What you are asked to do
Look through the lines below, find those with the word "locally", and copy them.

Supplied information

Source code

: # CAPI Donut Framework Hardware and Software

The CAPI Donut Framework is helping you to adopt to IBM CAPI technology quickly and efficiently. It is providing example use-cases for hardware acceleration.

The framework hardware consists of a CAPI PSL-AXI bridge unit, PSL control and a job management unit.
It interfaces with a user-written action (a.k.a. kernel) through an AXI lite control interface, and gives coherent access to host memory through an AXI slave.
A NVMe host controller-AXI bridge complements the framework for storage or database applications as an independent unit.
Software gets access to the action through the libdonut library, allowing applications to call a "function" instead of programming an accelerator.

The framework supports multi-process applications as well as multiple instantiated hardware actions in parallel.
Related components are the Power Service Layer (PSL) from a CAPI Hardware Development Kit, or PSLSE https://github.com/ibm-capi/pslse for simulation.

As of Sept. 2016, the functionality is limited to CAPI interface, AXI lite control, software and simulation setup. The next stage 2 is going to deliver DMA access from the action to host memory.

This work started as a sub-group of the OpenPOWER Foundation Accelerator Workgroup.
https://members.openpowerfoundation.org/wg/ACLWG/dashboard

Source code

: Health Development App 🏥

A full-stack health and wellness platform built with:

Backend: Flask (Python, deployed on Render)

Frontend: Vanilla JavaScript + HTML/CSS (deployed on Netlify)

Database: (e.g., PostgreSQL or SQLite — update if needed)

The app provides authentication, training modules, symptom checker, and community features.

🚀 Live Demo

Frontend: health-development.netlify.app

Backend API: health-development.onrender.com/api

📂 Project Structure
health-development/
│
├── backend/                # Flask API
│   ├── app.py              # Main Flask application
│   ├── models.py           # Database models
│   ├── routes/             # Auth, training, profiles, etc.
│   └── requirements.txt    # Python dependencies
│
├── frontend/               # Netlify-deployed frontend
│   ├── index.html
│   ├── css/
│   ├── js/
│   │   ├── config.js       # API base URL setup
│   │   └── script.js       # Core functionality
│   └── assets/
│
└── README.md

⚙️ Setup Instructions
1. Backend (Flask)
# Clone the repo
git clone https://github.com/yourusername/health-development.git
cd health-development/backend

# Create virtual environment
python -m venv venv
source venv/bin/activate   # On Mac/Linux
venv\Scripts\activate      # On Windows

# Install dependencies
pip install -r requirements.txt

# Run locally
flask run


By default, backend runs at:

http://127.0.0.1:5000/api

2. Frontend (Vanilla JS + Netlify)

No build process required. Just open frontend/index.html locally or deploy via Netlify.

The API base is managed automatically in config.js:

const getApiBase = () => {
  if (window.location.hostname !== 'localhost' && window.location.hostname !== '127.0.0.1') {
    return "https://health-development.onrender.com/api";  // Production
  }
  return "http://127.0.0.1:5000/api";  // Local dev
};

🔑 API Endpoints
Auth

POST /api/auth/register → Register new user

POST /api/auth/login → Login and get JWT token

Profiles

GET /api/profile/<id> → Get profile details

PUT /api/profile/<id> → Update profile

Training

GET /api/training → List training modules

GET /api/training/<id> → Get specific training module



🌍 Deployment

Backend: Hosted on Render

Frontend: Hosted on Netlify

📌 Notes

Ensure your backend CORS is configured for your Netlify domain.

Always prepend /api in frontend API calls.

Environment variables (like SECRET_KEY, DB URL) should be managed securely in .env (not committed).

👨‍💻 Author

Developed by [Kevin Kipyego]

Solved exercise
# Run locally
No build process required. Just open frontend/index.html locally or deploy via Netlify.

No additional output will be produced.